PROBLEM DESCRIPTION:
A verbatim repeat of the lines below is required, with the pictures removed.

════

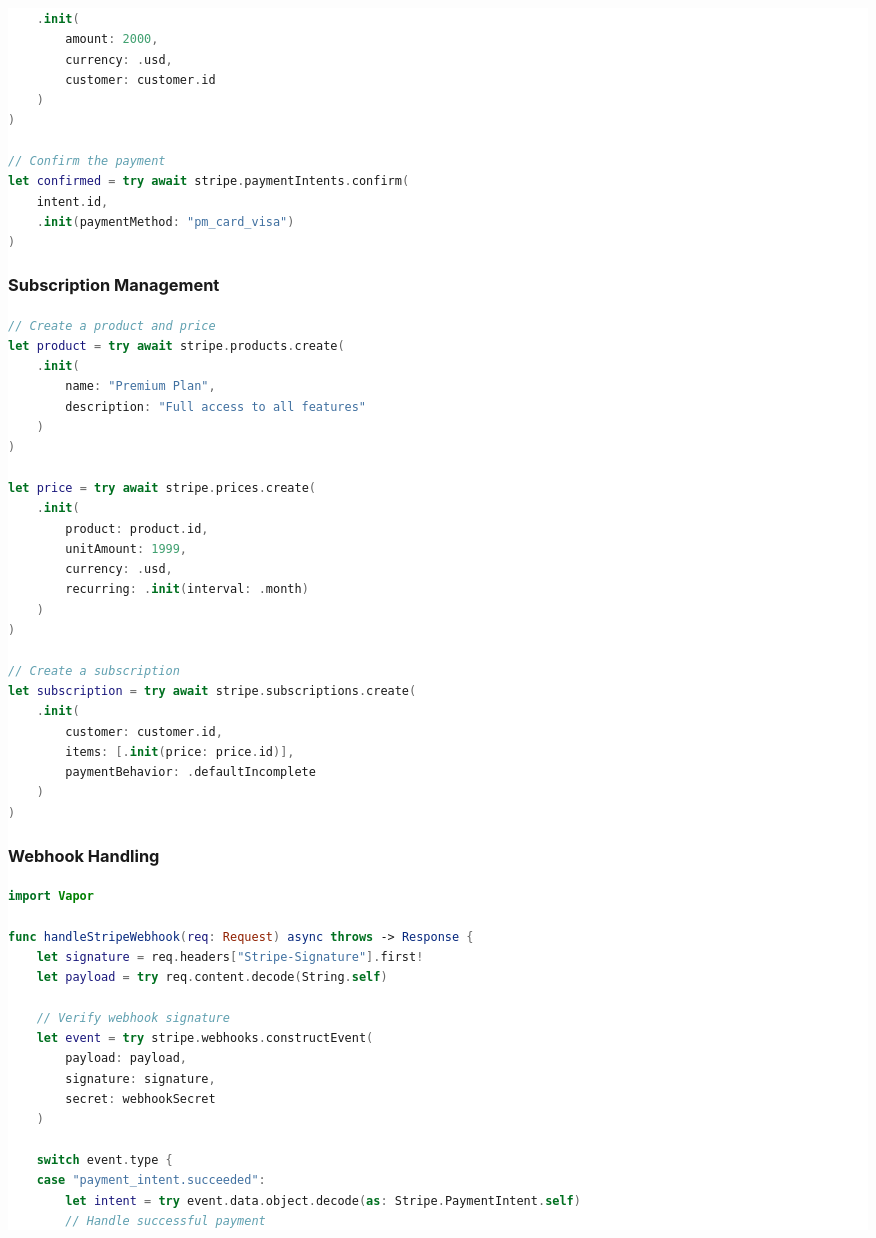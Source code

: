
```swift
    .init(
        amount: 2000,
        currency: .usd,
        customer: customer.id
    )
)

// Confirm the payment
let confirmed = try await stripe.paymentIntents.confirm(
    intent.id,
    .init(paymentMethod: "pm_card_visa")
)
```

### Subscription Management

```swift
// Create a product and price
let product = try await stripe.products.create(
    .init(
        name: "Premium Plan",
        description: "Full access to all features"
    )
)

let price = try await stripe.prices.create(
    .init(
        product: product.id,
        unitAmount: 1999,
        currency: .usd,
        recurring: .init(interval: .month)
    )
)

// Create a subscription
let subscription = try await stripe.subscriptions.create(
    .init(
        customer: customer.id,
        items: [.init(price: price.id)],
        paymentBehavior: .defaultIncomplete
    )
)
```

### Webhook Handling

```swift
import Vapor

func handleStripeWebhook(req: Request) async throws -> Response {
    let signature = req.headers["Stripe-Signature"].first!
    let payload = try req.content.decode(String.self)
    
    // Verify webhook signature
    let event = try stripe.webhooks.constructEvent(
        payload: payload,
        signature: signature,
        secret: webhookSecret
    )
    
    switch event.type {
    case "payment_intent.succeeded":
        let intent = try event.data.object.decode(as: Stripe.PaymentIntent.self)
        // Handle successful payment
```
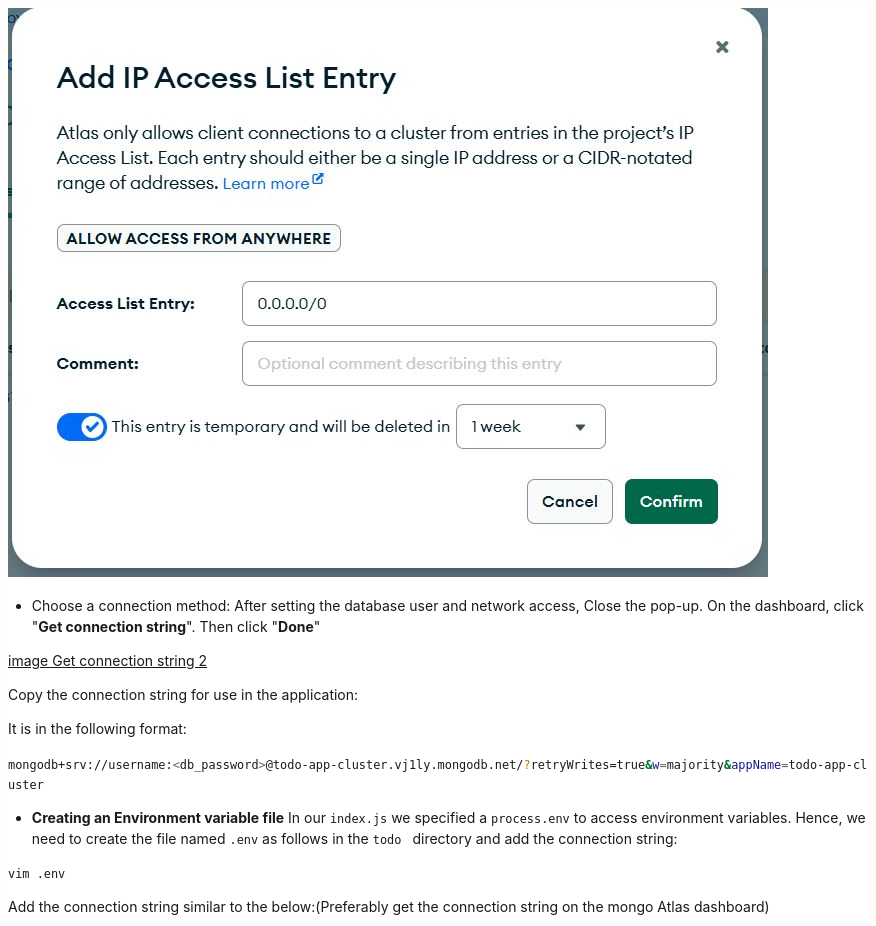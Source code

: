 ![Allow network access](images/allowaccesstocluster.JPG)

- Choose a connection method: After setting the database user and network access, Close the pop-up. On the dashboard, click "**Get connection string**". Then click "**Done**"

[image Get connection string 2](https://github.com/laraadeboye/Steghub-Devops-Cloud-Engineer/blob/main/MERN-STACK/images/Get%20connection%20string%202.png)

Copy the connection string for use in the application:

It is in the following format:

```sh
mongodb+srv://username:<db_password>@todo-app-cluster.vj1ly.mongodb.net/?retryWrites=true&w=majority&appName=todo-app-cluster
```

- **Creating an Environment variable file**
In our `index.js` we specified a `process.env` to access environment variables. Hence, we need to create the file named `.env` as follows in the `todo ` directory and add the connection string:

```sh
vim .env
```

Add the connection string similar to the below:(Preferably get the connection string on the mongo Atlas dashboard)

════

YOUR SOLUTION:
Source code

:
```swift
    .init(
        amount: 2000,
        currency: .usd,
        customer: customer.id
    )
)

// Confirm the payment
let confirmed = try await stripe.paymentIntents.confirm(
    intent.id,
    .init(paymentMethod: "pm_card_visa")
)
```

### Subscription Management

```swift
// Create a product and price
let product = try await stripe.products.create(
    .init(
        name: "Premium Plan",
        description: "Full access to all features"
    )
)

let price = try await stripe.prices.create(
    .init(
        product: product.id,
        unitAmount: 1999,
        currency: .usd,
        recurring: .init(interval: .month)
    )
)

// Create a subscription
let subscription = try await stripe.subscriptions.create(
    .init(
        customer: customer.id,
        items: [.init(price: price.id)],
        paymentBehavior: .defaultIncomplete
    )
)
```

### Webhook Handling

```swift
import Vapor

func handleStripeWebhook(req: Request) async throws -> Response {
    let signature = req.headers["Stripe-Signature"].first!
    let payload = try req.content.decode(String.self)
    
    // Verify webhook signature
    let event = try stripe.webhooks.constructEvent(
        payload: payload,
        signature: signature,
        secret: webhookSecret
    )
    
    switch event.type {
    case "payment_intent.succeeded":
        let intent = try event.data.object.decode(as: Stripe.PaymentIntent.self)
        // Handle successful payment
```
Source code

: ![Allow network access](images/allowaccesstocluster.JPG)

- Choose a connection method: After setting the database user and network access, Close the pop-up. On the dashboard, click "**Get connection string**". Then click "**Done**"

[image Get connection string 2](https://github.com/laraadeboye/Steghub-Devops-Cloud-Engineer/blob/main/MERN-STACK/images/Get%20connection%20string%202.png)

Copy the connection string for use in the application:

It is in the following format:

```sh
mongodb+srv://username:<db_password>@todo-app-cluster.vj1ly.mongodb.net/?retryWrites=true&w=majority&appName=todo-app-cluster
```

- **Creating an Environment variable file**
In our `index.js` we specified a `process.env` to access environment variables. Hence, we need to create the file named `.env` as follows in the `todo ` directory and add the connection string:

```sh
vim .env
```

Add the connection string similar to the below:(Preferably get the connection string on the mongo Atlas dashboard)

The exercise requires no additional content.